読みどころ……これまた難しい質問が。むしろ私が「読者の皆さんに聞きたい」と思うことがたまにあるくらいなのですが。しいて言えば、おもちゃ箱みたいなところでしょうか。あのネタをいじってみたりこのネタをいじってみたり、本の中でラジオ番組やってみたり、ボーイズラブだったり、甘酸っぱい青春だったり、異能力バトルだったり、大河歴史ロマンだったり、すいません後半ちょっと嘘ですが、たくさんの物が詰まっていて、いろいろな楽しみ方が出来る作品なんじゃないかなと思います。
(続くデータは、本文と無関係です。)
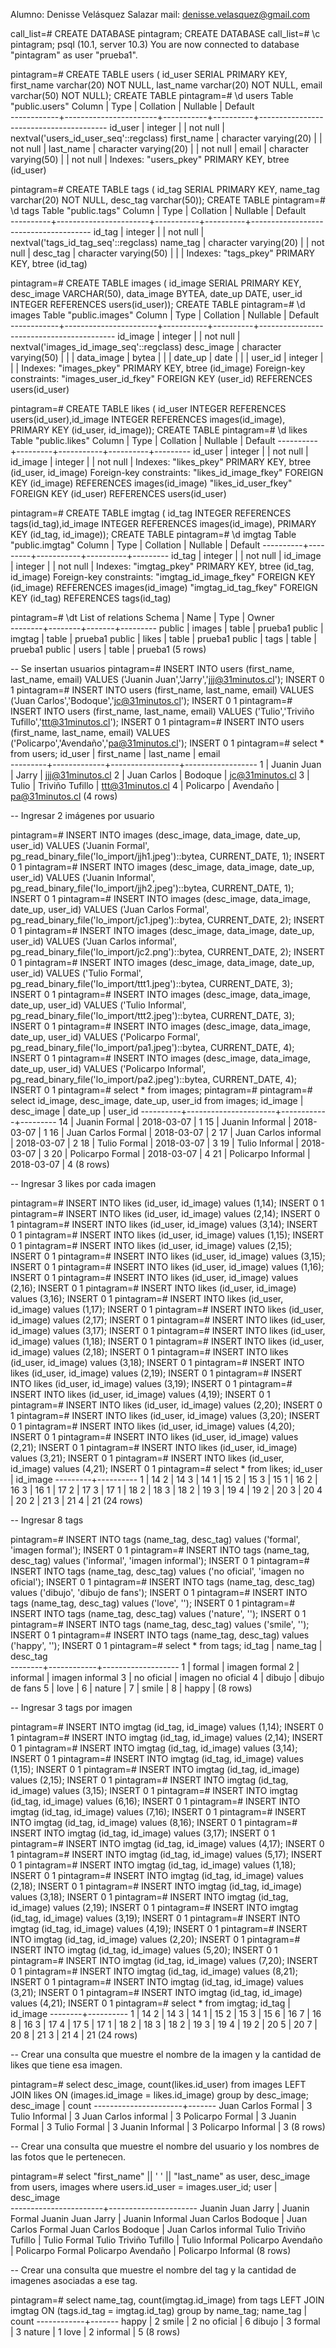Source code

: 
Alumno: Denisse Velásquez Salazar
mail: denisse.velasquez@gmail.com


call_list=# CREATE DATABASE pintagram;
CREATE DATABASE
call_list=# \c pintagram;
psql (10.1, server 10.3)
You are now connected to database "pintagram" as user "prueba1".


pintagram=# CREATE TABLE users ( id_user SERIAL PRIMARY KEY, first_name varchar(20) NOT NULL, last_name varchar(20) NOT NULL, email varchar(50) NOT NULL);
CREATE TABLE
pintagram=# \d users
                                        Table "public.users"
   Column   |         Type          | Collation | Nullable |                Default                 
------------+-----------------------+-----------+----------+----------------------------------------
 id_user    | integer               |           | not null | nextval('users_id_user_seq'::regclass)
 first_name | character varying(20) |           | not null | 
 last_name  | character varying(20) |           | not null | 
 email      | character varying(50) |           | not null | 
Indexes:
    "users_pkey" PRIMARY KEY, btree (id_user)


pintagram=# CREATE TABLE tags ( id_tag SERIAL PRIMARY KEY, name_tag varchar(20) NOT NULL, desc_tag varchar(50));
CREATE TABLE
pintagram=# \d tags
                                      Table "public.tags"
  Column  |         Type          | Collation | Nullable |               Default                
----------+-----------------------+-----------+----------+--------------------------------------
 id_tag   | integer               |           | not null | nextval('tags_id_tag_seq'::regclass)
 name_tag | character varying(20) |           | not null | 
 desc_tag | character varying(50) |           |          | 
Indexes:
    "tags_pkey" PRIMARY KEY, btree (id_tag)
    


pintagram=# CREATE TABLE images ( id_image SERIAL PRIMARY KEY, desc_image VARCHAR(50), data_image BYTEA, date_up DATE, user_id INTEGER REFERENCES users(id_user));
CREATE TABLE
pintagram=# \d images
                                        Table "public.images"
   Column   |         Type          | Collation | Nullable |                 Default                  
------------+-----------------------+-----------+----------+------------------------------------------
 id_image   | integer               |           | not null | nextval('images_id_image_seq'::regclass)
 desc_image | character varying(50) |           |          | 
 data_image | bytea                 |           |          | 
 date_up    | date                  |           |          | 
 user_id    | integer               |           |          | 
Indexes:
    "images_pkey" PRIMARY KEY, btree (id_image)
Foreign-key constraints:
    "images_user_id_fkey" FOREIGN KEY (user_id) REFERENCES users(id_user)


pintagram=# CREATE TABLE likes ( id_user INTEGER REFERENCES users(id_user),id_image INTEGER REFERENCES images(id_image), PRIMARY KEY (id_user, id_image));
CREATE TABLE
pintagram=# \d likes
                Table "public.likes"
  Column  |  Type   | Collation | Nullable | Default 
----------+---------+-----------+----------+---------
 id_user  | integer |           | not null | 
 id_image | integer |           | not null | 
Indexes:
    "likes_pkey" PRIMARY KEY, btree (id_user, id_image)
Foreign-key constraints:
    "likes_id_image_fkey" FOREIGN KEY (id_image) REFERENCES images(id_image)
    "likes_id_user_fkey" FOREIGN KEY (id_user) REFERENCES users(id_user)



pintagram=# CREATE TABLE imgtag ( id_tag INTEGER REFERENCES tags(id_tag),id_image INTEGER REFERENCES images(id_image), PRIMARY KEY (id_tag, id_image));
CREATE TABLE
pintagram=# \d imgtag
                Table "public.imgtag"
  Column  |  Type   | Collation | Nullable | Default 
----------+---------+-----------+----------+---------
 id_tag   | integer |           | not null | 
 id_image | integer |           | not null | 
Indexes:
    "imgtag_pkey" PRIMARY KEY, btree (id_tag, id_image)
Foreign-key constraints:
    "imgtag_id_image_fkey" FOREIGN KEY (id_image) REFERENCES images(id_image)
    "imgtag_id_tag_fkey" FOREIGN KEY (id_tag) REFERENCES tags(id_tag)


pintagram=# \dt
         List of relations
 Schema |  Name  | Type  |  Owner  
--------+--------+-------+---------
 public | images | table | prueba1
 public | imgtag | table | prueba1
 public | likes  | table | prueba1
 public | tags   | table | prueba1
 public | users  | table | prueba1
(5 rows)



-- Se insertan usuarios
pintagram=# INSERT INTO users (first_name, last_name, email) VALUES ('Juanin Juan','Jarry','jjj@31minutos.cl');
INSERT 0 1
pintagram=# INSERT INTO users (first_name, last_name, email) VALUES ('Juan Carlos','Bodoque','jc@31minutos.cl');
INSERT 0 1
pintagram=# INSERT INTO users (first_name, last_name, email) VALUES ('Tulio','Triviño Tufillo','ttt@31minutos.cl');
INSERT 0 1
pintagram=# INSERT INTO users (first_name, last_name, email) VALUES ('Policarpo','Avendaño','pa@31minutos.cl');
INSERT 0 1
pintagram=# select * from users;
 id_user | first_name  |    last_name    |      email       
---------+-------------+-----------------+------------------
       1 | Juanin Juan | Jarry           | jjj@31minutos.cl
       2 | Juan Carlos | Bodoque         | jc@31minutos.cl
       3 | Tulio       | Triviño Tufillo | ttt@31minutos.cl
       4 | Policarpo   | Avendaño        | pa@31minutos.cl
(4 rows)


-- Ingresar 2 imágenes por usuario

pintagram=# INSERT INTO images (desc_image, data_image, date_up, user_id) VALUES ('Juanin Formal', pg_read_binary_file('lo_import/jjh1.jpeg')::bytea, CURRENT_DATE, 1);
INSERT 0 1
pintagram=# INSERT INTO images (desc_image, data_image, date_up, user_id) VALUES ('Juanin Informal', pg_read_binary_file('lo_import/jjh2.jpeg')::bytea, CURRENT_DATE, 1);
INSERT 0 1
pintagram=# INSERT INTO images (desc_image, data_image, date_up, user_id) VALUES ('Juan Carlos Formal', pg_read_binary_file('lo_import/jc1.jpeg')::bytea, CURRENT_DATE, 2);
INSERT 0 1
pintagram=# INSERT INTO images (desc_image, data_image, date_up, user_id) VALUES ('Juan Carlos informal', pg_read_binary_file('lo_import/jc2.png')::bytea, CURRENT_DATE, 2);
INSERT 0 1
pintagram=# INSERT INTO images (desc_image, data_image, date_up, user_id) VALUES ('Tulio Formal', pg_read_binary_file('lo_import/ttt1.jpeg')::bytea, CURRENT_DATE, 3);
INSERT 0 1
pintagram=# INSERT INTO images (desc_image, data_image, date_up, user_id) VALUES ('Tulio Informal', pg_read_binary_file('lo_import/ttt2.jpeg')::bytea, CURRENT_DATE, 3);
INSERT 0 1
pintagram=# INSERT INTO images (desc_image, data_image, date_up, user_id) VALUES ('Policarpo Formal', pg_read_binary_file('lo_import/pa1.jpeg')::bytea, CURRENT_DATE, 4);
INSERT 0 1
pintagram=# INSERT INTO images (desc_image, data_image, date_up, user_id) VALUES ('Policarpo Informal', pg_read_binary_file('lo_import/pa2.jpeg')::bytea, CURRENT_DATE, 4);
INSERT 0 1
pintagram=# select * from images;
pintagram=# 
pintagram=# select id_image, desc_image, date_up, user_id from images;
 id_image |      desc_image      |  date_up   | user_id 
----------+----------------------+------------+---------
       14 | Juanin Formal        | 2018-03-07 |       1
       15 | Juanin Informal      | 2018-03-07 |       1
       16 | Juan Carlos Formal   | 2018-03-07 |       2
       17 | Juan Carlos informal | 2018-03-07 |       2
       18 | Tulio Formal         | 2018-03-07 |       3
       19 | Tulio Informal       | 2018-03-07 |       3
       20 | Policarpo Formal     | 2018-03-07 |       4
       21 | Policarpo Informal   | 2018-03-07 |       4
(8 rows)


-- Ingresar 3 likes por cada imagen

pintagram=# INSERT INTO likes (id_user, id_image) values (1,14);
INSERT 0 1
pintagram=# INSERT INTO likes (id_user, id_image) values (2,14);
INSERT 0 1
pintagram=# INSERT INTO likes (id_user, id_image) values (3,14);
INSERT 0 1
pintagram=# INSERT INTO likes (id_user, id_image) values (1,15);
INSERT 0 1
pintagram=# INSERT INTO likes (id_user, id_image) values (2,15);
INSERT 0 1
pintagram=# INSERT INTO likes (id_user, id_image) values (3,15);
INSERT 0 1
pintagram=# INSERT INTO likes (id_user, id_image) values (1,16);
INSERT 0 1
pintagram=# INSERT INTO likes (id_user, id_image) values (2,16);
INSERT 0 1
pintagram=# INSERT INTO likes (id_user, id_image) values (3,16);
INSERT 0 1
pintagram=# INSERT INTO likes (id_user, id_image) values (1,17);
INSERT 0 1
pintagram=# INSERT INTO likes (id_user, id_image) values (2,17);
INSERT 0 1
pintagram=# INSERT INTO likes (id_user, id_image) values (3,17);
INSERT 0 1
pintagram=# INSERT INTO likes (id_user, id_image) values (1,18);
INSERT 0 1
pintagram=# INSERT INTO likes (id_user, id_image) values (2,18);
INSERT 0 1
pintagram=# INSERT INTO likes (id_user, id_image) values (3,18);
INSERT 0 1
pintagram=# INSERT INTO likes (id_user, id_image) values (2,19);
INSERT 0 1
pintagram=# INSERT INTO likes (id_user, id_image) values (3,19);
INSERT 0 1
pintagram=# INSERT INTO likes (id_user, id_image) values (4,19);
INSERT 0 1
pintagram=# INSERT INTO likes (id_user, id_image) values (2,20);
INSERT 0 1
pintagram=# INSERT INTO likes (id_user, id_image) values (3,20);
INSERT 0 1
pintagram=# INSERT INTO likes (id_user, id_image) values (4,20);
INSERT 0 1
pintagram=# INSERT INTO likes (id_user, id_image) values (2,21);
INSERT 0 1
pintagram=# INSERT INTO likes (id_user, id_image) values (3,21);
INSERT 0 1
pintagram=# INSERT INTO likes (id_user, id_image) values (4,21);
INSERT 0 1
pintagram=# select * from likes;
 id_user | id_image 
---------+----------
       1 |       14
       2 |       14
       3 |       14
       1 |       15
       2 |       15
       3 |       15
       1 |       16
       2 |       16
       3 |       16
       1 |       17
       2 |       17
       3 |       17
       1 |       18
       2 |       18
       3 |       18
       2 |       19
       3 |       19
       4 |       19
       2 |       20
       3 |       20
       4 |       20
       2 |       21
       3 |       21
       4 |       21
(24 rows)


-- Ingresar 8 tags

pintagram=# INSERT INTO tags (name_tag, desc_tag) values ('formal', 'imagen formal');
INSERT 0 1
pintagram=# INSERT INTO tags (name_tag, desc_tag) values ('informal', 'imagen informal');
INSERT 0 1
pintagram=# INSERT INTO tags (name_tag, desc_tag) values ('no oficial', 'imagen no oficial');
INSERT 0 1
pintagram=# INSERT INTO tags (name_tag, desc_tag) values ('dibujo', 'dibujo de fans');
INSERT 0 1
pintagram=# INSERT INTO tags (name_tag, desc_tag) values ('love', '');
INSERT 0 1
pintagram=# INSERT INTO tags (name_tag, desc_tag) values ('nature', '');
INSERT 0 1
pintagram=# INSERT INTO tags (name_tag, desc_tag) values ('smile', '');
INSERT 0 1
pintagram=# INSERT INTO tags (name_tag, desc_tag) values ('happy', '');
INSERT 0 1
pintagram=# select * from tags;
 id_tag |  name_tag  |     desc_tag      
--------+------------+-------------------
      1 | formal     | imagen formal
      2 | informal   | imagen informal
      3 | no oficial | imagen no oficial
      4 | dibujo     | dibujo de fans
      5 | love       | 
      6 | nature     | 
      7 | smile      | 
      8 | happy      | 
(8 rows)

-- Ingresar 3 tags por imagen

pintagram=# INSERT INTO imgtag (id_tag, id_image) values (1,14);
INSERT 0 1
pintagram=# INSERT INTO imgtag (id_tag, id_image) values (2,14);
INSERT 0 1
pintagram=# INSERT INTO imgtag (id_tag, id_image) values (3,14);
INSERT 0 1
pintagram=# INSERT INTO imgtag (id_tag, id_image) values (1,15);
INSERT 0 1
pintagram=# INSERT INTO imgtag (id_tag, id_image) values (2,15);
INSERT 0 1
pintagram=# INSERT INTO imgtag (id_tag, id_image) values (3,15);
INSERT 0 1
pintagram=# INSERT INTO imgtag (id_tag, id_image) values (6,16);
INSERT 0 1
pintagram=# INSERT INTO imgtag (id_tag, id_image) values (7,16);
INSERT 0 1
pintagram=# INSERT INTO imgtag (id_tag, id_image) values (8,16);
INSERT 0 1
pintagram=# INSERT INTO imgtag (id_tag, id_image) values (3,17);
INSERT 0 1
pintagram=# INSERT INTO imgtag (id_tag, id_image) values (4,17);
INSERT 0 1
pintagram=# INSERT INTO imgtag (id_tag, id_image) values (5,17);
INSERT 0 1
pintagram=# INSERT INTO imgtag (id_tag, id_image) values (1,18);
INSERT 0 1
pintagram=# INSERT INTO imgtag (id_tag, id_image) values (2,18);
INSERT 0 1
pintagram=# INSERT INTO imgtag (id_tag, id_image) values (3,18);
INSERT 0 1
pintagram=# INSERT INTO imgtag (id_tag, id_image) values (2,19);
INSERT 0 1
pintagram=# INSERT INTO imgtag (id_tag, id_image) values (3,19);
INSERT 0 1
pintagram=# INSERT INTO imgtag (id_tag, id_image) values (4,19);
INSERT 0 1
pintagram=# INSERT INTO imgtag (id_tag, id_image) values (2,20);
INSERT 0 1
pintagram=# INSERT INTO imgtag (id_tag, id_image) values (5,20);
INSERT 0 1
pintagram=# INSERT INTO imgtag (id_tag, id_image) values (7,20);
INSERT 0 1
pintagram=# INSERT INTO imgtag (id_tag, id_image) values (8,21);
INSERT 0 1
pintagram=# INSERT INTO imgtag (id_tag, id_image) values (3,21);
INSERT 0 1
pintagram=# INSERT INTO imgtag (id_tag, id_image) values (4,21);
INSERT 0 1
pintagram=# select * from imgtag;
 id_tag | id_image 
--------+----------
      1 |       14
      2 |       14
      3 |       14
      1 |       15
      2 |       15
      3 |       15
      6 |       16
      7 |       16
      8 |       16
      3 |       17
      4 |       17
      5 |       17
      1 |       18
      2 |       18
      3 |       18
      2 |       19
      3 |       19
      4 |       19
      2 |       20
      5 |       20
      7 |       20
      8 |       21
      3 |       21
      4 |       21
(24 rows)


-- Crear una consulta que muestre el nombre de la imagen y la cantidad de likes que tiene esa imagen.

pintagram=# select desc_image, count(likes.id_user) from images LEFT JOIN likes ON (images.id_image = likes.id_image) group by desc_image;
      desc_image      | count 
----------------------+-------
 Juan Carlos Formal   |     3
 Tulio Informal       |     3
 Juan Carlos informal |     3
 Policarpo Formal     |     3
 Juanin Formal        |     3
 Tulio Formal         |     3
 Juanin Informal      |     3
 Policarpo Informal   |     3
(8 rows)

-- Crear una consulta que muestre el nombre del usuario y los nombres de las fotos que le pertenecen.

pintagram=# select "first_name" || ' ' || "last_name" as user, desc_image from users, images where users.id_user = images.user_id;
         user          |      desc_image      
-----------------------+----------------------
 Juanin Juan Jarry     | Juanin Formal
 Juanin Juan Jarry     | Juanin Informal
 Juan Carlos Bodoque   | Juan Carlos Formal
 Juan Carlos Bodoque   | Juan Carlos informal
 Tulio Triviño Tufillo | Tulio Formal
 Tulio Triviño Tufillo | Tulio Informal
 Policarpo Avendaño    | Policarpo Formal
 Policarpo Avendaño    | Policarpo Informal
(8 rows)


-- Crear una consulta que muestre el nombre del tag y la cantidad de imagenes asociadas a ese tag.

pintagram=# select name_tag, count(imgtag.id_image) from tags LEFT JOIN imgtag ON (tags.id_tag = imgtag.id_tag) group by name_tag;
  name_tag  | count 
------------+-------
 happy      |     2
 smile      |     2
 no oficial |     6
 dibujo     |     3
 formal     |     3
 nature     |     1
 love       |     2
 informal   |     5
(8 rows)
--作者の葵せきなさん、イラストレーターの狗神煌さんについて教えてください
作者の葵さんは、ゲームばっかりしています。それが「生徒会の一存」の内容に生かされていたりするのですが、あれだけやって、いつ執筆しているのか謎です。それと、ひねくれ者と恥ずかしがり屋が同居している人で、「本売れてますよ」とか「原稿面白かったです」とか言っても、なかなかうれしそうにしてくれません。ツンデレなのかもしれません。でも、作品に対する姿勢がしっかりしていて、読者の皆さんにどうしたら喜んでもらえるのかということをいつも一番に考えている……はずです。
イラストの狗神さんは、かわいくてまじめな方です。文章だけでは表現しきれないキャラクターの魅力を、いつも狗神さんがあざやかに形にしてくれるので、とてもありがたいです。「生徒会の一存」は変わったイラストの指定が多い(トンデモ妄想シーンとかキツネとかタヌキとか)ので、大変だろうなあと……。いや、指定してるの私なんですが。
余談ですが、葵さんも狗神さんも小柄できゃしゃです。きゃしゃではないですが私も小柄なので、もし3人で人前に出る機会などがあれば、驚かれるかと思います。「ちっさ!」みたいな。
--最後に読者に一言
おかげさまで、マンガ化、テレビアニメ化決定とトントン拍子に来ております。この作品がすくすく育ったのは、ひとえに読者の皆さんのおかげです。ありがとうございます! 文庫も巻を重ねていますが、「いつ、どこから読んでも面白い」を心がけておりますので、ぜひ気楽にお手にとっていただければ幸いです。一見、女性の方には手に取りにくく感じられるかもしれませんが、そもそも担当が女性なのでご安心を……いや、本当に。
それと、3月19日発売のドラゴンマガジンから、読者の皆さんの投稿企画も開始しますので、ぜひご応募ください。